*** Excerpted data Section Begins ***

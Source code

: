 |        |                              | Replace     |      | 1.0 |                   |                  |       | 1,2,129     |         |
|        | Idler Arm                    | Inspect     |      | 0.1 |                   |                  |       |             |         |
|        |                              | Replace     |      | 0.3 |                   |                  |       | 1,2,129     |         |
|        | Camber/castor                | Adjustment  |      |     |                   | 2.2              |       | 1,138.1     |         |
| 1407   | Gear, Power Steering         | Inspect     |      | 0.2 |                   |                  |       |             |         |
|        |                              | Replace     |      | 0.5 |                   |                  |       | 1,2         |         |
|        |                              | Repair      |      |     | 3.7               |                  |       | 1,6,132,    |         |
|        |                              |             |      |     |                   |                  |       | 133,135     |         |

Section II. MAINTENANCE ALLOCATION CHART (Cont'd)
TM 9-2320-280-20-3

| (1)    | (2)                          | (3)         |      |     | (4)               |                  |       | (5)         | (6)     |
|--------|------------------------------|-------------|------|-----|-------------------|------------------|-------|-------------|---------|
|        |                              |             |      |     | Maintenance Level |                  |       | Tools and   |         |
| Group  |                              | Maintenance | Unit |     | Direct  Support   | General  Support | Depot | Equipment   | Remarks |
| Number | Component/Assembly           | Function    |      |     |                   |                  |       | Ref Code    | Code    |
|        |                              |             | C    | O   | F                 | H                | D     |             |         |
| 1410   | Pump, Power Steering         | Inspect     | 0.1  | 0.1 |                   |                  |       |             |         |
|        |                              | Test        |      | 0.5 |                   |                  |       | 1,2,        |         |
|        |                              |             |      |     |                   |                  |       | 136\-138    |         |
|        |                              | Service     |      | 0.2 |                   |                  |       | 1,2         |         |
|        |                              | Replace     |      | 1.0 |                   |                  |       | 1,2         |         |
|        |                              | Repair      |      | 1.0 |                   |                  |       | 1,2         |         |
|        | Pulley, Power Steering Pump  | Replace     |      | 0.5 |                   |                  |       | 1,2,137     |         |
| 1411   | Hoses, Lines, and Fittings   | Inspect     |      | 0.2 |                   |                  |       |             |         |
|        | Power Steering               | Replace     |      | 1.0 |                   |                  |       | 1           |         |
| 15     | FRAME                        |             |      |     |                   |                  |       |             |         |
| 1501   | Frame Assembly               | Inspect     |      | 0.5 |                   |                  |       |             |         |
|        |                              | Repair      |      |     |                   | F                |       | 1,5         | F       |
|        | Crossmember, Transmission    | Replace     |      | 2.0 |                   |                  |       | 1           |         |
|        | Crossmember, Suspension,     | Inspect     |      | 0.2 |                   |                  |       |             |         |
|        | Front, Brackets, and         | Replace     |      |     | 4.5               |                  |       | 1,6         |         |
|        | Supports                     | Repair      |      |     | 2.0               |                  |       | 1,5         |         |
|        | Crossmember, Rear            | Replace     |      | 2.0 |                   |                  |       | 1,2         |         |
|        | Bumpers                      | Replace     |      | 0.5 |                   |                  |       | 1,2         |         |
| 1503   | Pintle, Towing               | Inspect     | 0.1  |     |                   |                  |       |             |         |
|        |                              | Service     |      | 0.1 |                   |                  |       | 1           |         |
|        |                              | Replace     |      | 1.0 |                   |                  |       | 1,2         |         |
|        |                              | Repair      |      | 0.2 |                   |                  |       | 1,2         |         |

*** Excerpted data Section Ends ***

## Work request
Report each line above that includes the string "Power".

## Result for this task
| 1407   | Gear, Power Steering         | Inspect     |      | 0.2 |                   |                  |       |             |         |
| 1410   | Pump, Power Steering         | Inspect     | 0.1  | 0.1 |                   |                  |       |             |         |
|        | Pulley, Power Steering Pump  | Replace     |      | 0.5 |                   |                  |       | 1,2,137     |         |
|        | Power Steering               | Replace     |      | 1.0 |                   |                  |       | 1           |         |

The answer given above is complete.